- The data:
————————
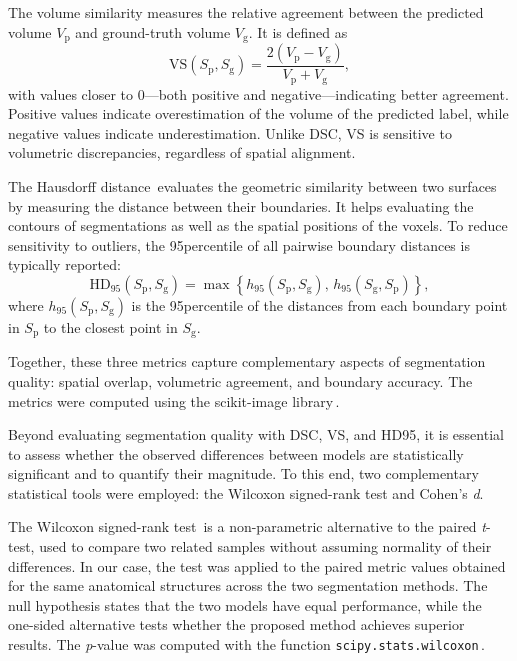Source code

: The volume similarity measures the relative agreement between the predicted volume $V_\text{p}$ and ground-truth volume $V_\text{g}$. It is defined as
\begin{equation}
    \text{VS}(S_\text{p}, S_\text{g}) = \frac{2(V_\text{p} - V_\text{g})}{V_\text{p} + V_\text{g}},
\end{equation}
with values closer to \num{0}---both positive and negative---indicating better agreement. Positive values indicate overestimation of the volume of the predicted label, while negative values indicate underestimation. Unlike DSC, VS is sensitive to volumetric discrepancies, regardless of spatial alignment.

The Hausdorff distance\,\cite{Hausdorff1991, FeTA2021_review} evaluates the geometric similarity between two surfaces by measuring the distance between their boundaries. It helps evaluating the contours of segmentations as well as the spatial positions of the voxels. To reduce sensitivity to outliers, the 95\th percentile of all pairwise boundary distances is typically reported:
\begin{equation}
    \text{HD}_{95}(S_\text{p}, S_\text{g}) = \max \left\{ h_{95}(S_\text{p}, S_\text{g}), \, h_{95}(S_\text{g}, S_\text{p}) \right\},
\end{equation}
where $h_{95}(S_\text{p}, S_\text{g})$ is the 95\th percentile of the distances from each boundary point in $S_\text{p}$ to the closest point in $S_\text{g}$.

Together, these three metrics capture complementary aspects of segmentation quality: spatial overlap, volumetric agreement, and boundary accuracy. The metrics were computed using the scikit-image library\,\cite{Walt2014, scikit-image}.

Beyond evaluating segmentation quality with DSC, VS, and HD95, it is essential to assess whether the observed differences between models are statistically significant and to quantify their magnitude. To this end, two complementary statistical tools were employed: the Wilcoxon signed-rank test and Cohen's \textit{d}.

The Wilcoxon signed-rank test\,\cite{Wilcoxon1945} is a non-parametric alternative to the paired \textit{t}-test, used to compare two related samples without assuming normality of their differences. In our case, the test was applied to the paired metric values obtained for the same anatomical structures across the two segmentation methods. The null hypothesis states that the two models have equal performance, while the one-sided alternative tests whether the proposed method achieves superior results. The \textit{p}-value was computed with the function \verb|scipy.stats.wilcoxon|\,\cite{SciPy}.

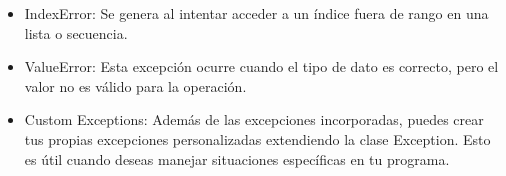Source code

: \begin{itemize}
    
    \item IndexError: Se genera al intentar acceder a un índice fuera de rango en una lista o secuencia.
    \begin{figure}[h]
        \centering
      \end{figure}
    
    
    \item ValueError: Esta excepción ocurre cuando el tipo de dato es correcto, pero el valor no es válido para la operación.
    \begin{figure}[h]
        \centering
      \end{figure}
    
    \item Custom Exceptions: Además de las excepciones incorporadas, puedes crear tus propias excepciones personalizadas extendiendo la clase Exception. Esto es útil cuando deseas manejar situaciones específicas en tu programa.
    \begin{figure}[h]
        \centering
      \end{figure}
    

\end{itemize}
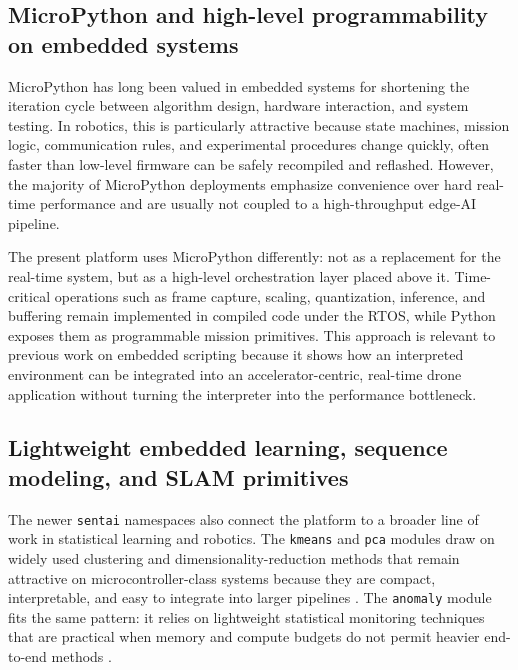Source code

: \subsection{MicroPython and high-level programmability on embedded
systems}\label{micropython-and-high-level-programmability-on-embedded-systems}

MicroPython has long been valued in embedded systems for shortening the
iteration cycle between algorithm design, hardware interaction, and
system testing. In robotics, this is particularly attractive because
state machines, mission logic, communication rules, and experimental
procedures change quickly, often faster than low-level firmware can be
safely recompiled and reflashed. However, the majority of MicroPython
deployments emphasize convenience over hard real-time performance and
are usually not coupled to a high-throughput edge-AI pipeline.

The present platform uses MicroPython differently: not as a replacement
for the real-time system, but as a high-level orchestration layer placed
above it. Time-critical operations such as frame capture, scaling,
quantization, inference, and buffering remain implemented in compiled
code under the RTOS, while Python exposes them as programmable mission
primitives. This approach is relevant to previous work on embedded
scripting because it shows how an interpreted environment can be
integrated into an accelerator-centric, real-time drone application
without turning the interpreter into the performance bottleneck.

\subsection{Lightweight embedded learning, sequence modeling, and SLAM
primitives}\label{lightweight-embedded-learning-sequence-modeling-and-slam-primitives}

The newer \texttt{sentai} namespaces also connect the platform to a
broader line of work in statistical learning and robotics. The
\texttt{kmeans} and \texttt{pca} modules draw on widely used clustering
and dimensionality-reduction methods that remain attractive on
microcontroller-class systems because they are compact, interpretable,
and easy to integrate into larger pipelines
\citep{Jain2010, Jolliffe2016}. The \texttt{anomaly} module fits the
same pattern: it relies on lightweight statistical monitoring techniques
that are practical when memory and compute budgets do not permit heavier
end-to-end methods \citep{Chandola2009, Pimentel2014}.

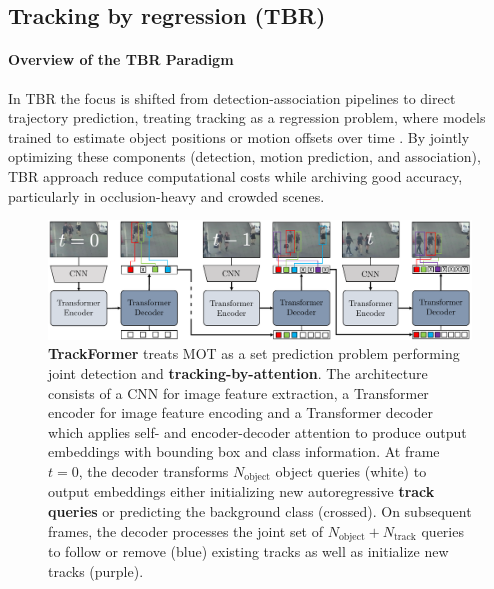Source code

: \documentclass[12pt, a4paper]{article}
\begin{document}
\subsection{Tracking by regression (TBR)}
\label{sec:Tracking_by_regression_TBR}

\paragraph{Overview of the TBR Paradigm}
In TBR the focus is shifted from detection-association pipelines to direct trajectory prediction, treating tracking as a regression problem, where models trained to estimate object positions or motion offsets over time \cite{trackformer, MOTR}. By jointly optimizing these components (detection, motion prediction, and association), TBR approach reduce computational costs while archiving good accuracy, particularly in occlusion-heavy and crowded scenes.

\begin{figure}[h]
    \centering
    \includegraphics[width=0.95\linewidth]{pictures/trackFormer.pdf}
    \caption{\textbf{TrackFormer} treats MOT as a set prediction problem performing joint detection and \textbf{tracking-by-attention}. The architecture consists of a CNN for image feature extraction, a Transformer encoder for image feature encoding and a Transformer decoder which applies self- and encoder-decoder attention to produce output embeddings with bounding box and class information. At frame $t = 0$, the decoder transforms $N_\text{object}$ object queries (white) to output embeddings either initializing new autoregressive \textbf{track queries} or predicting the background class (crossed). On subsequent frames, the decoder processes the joint set of $N_\text{object} + N_\text{track}$ queries to follow or remove (blue) existing tracks as well as initialize new tracks (purple).}
    \label{fig:TrackFormer}
\end{figure}
\end{document}
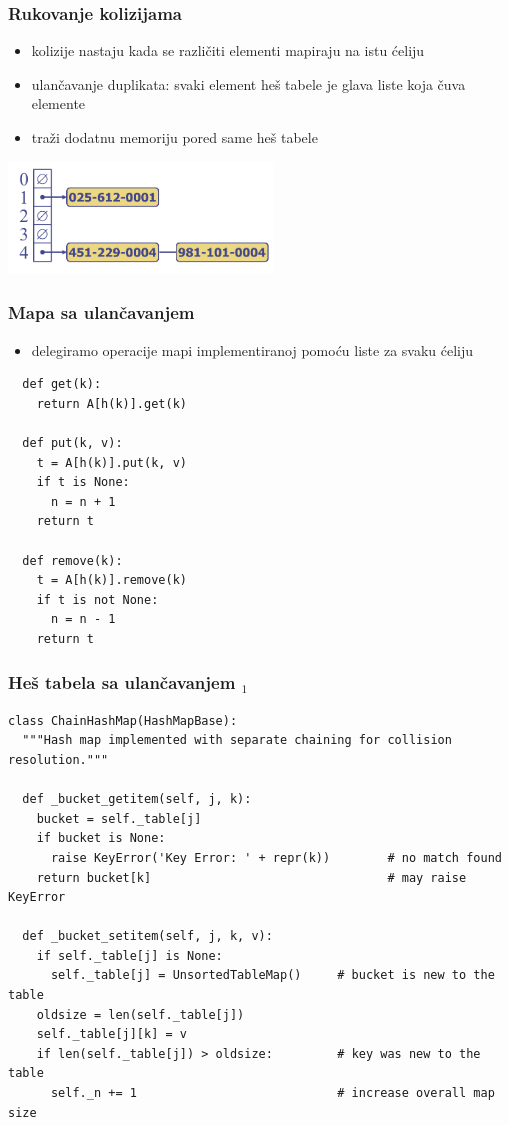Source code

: \documentclass[compress]{beamer}
\begin{document}
\begin{frame}[fragile]
  \frametitle{Rukovanje kolizijama}
  \begin{itemize}
    \item kolizije nastaju kada se različiti elementi mapiraju na istu ćeliju
    \item ulančavanje duplikata: svaki element heš tabele je glava liste koja čuva elemente
    \item traži dodatnu memoriju pored same heš tabele
  \end{itemize}
  \begin{center}
    \includegraphics[width=7cm]{asp-10-pic08.png}
  \end{center}
\end{frame}

\begin{frame}
  \frametitle{Mapa sa ulančavanjem}
  \begin{itemize}
    \item delegiramo operacije mapi implementiranoj pomoću liste za svaku ćeliju
  \end{itemize}
\begin{verbatim}
  def get(k):
    return A[h(k)].get(k)
  
  def put(k, v):
    t = A[h(k)].put(k, v)
    if t is None:
      n = n + 1
    return t
    
  def remove(k):
    t = A[h(k)].remove(k)
    if t is not None:
      n = n - 1
    return t
\end{verbatim}
\end{frame}

\begin{frame}[fragile,shrink=25]
  \frametitle{Heš tabela sa ulančavanjem $_1$}
\begin{verbatim}
class ChainHashMap(HashMapBase):
  """Hash map implemented with separate chaining for collision resolution."""

  def _bucket_getitem(self, j, k):
    bucket = self._table[j]
    if bucket is None:
      raise KeyError('Key Error: ' + repr(k))        # no match found
    return bucket[k]                                 # may raise KeyError

  def _bucket_setitem(self, j, k, v):
    if self._table[j] is None:
      self._table[j] = UnsortedTableMap()     # bucket is new to the table
    oldsize = len(self._table[j])
    self._table[j][k] = v
    if len(self._table[j]) > oldsize:         # key was new to the table
      self._n += 1                            # increase overall map size
\end{verbatim}
\end{frame}
\end{document}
————————
- Task item:
A lone number is the expected answer: the count of lines in these entries holding the string "implemented".

- The completed task:
2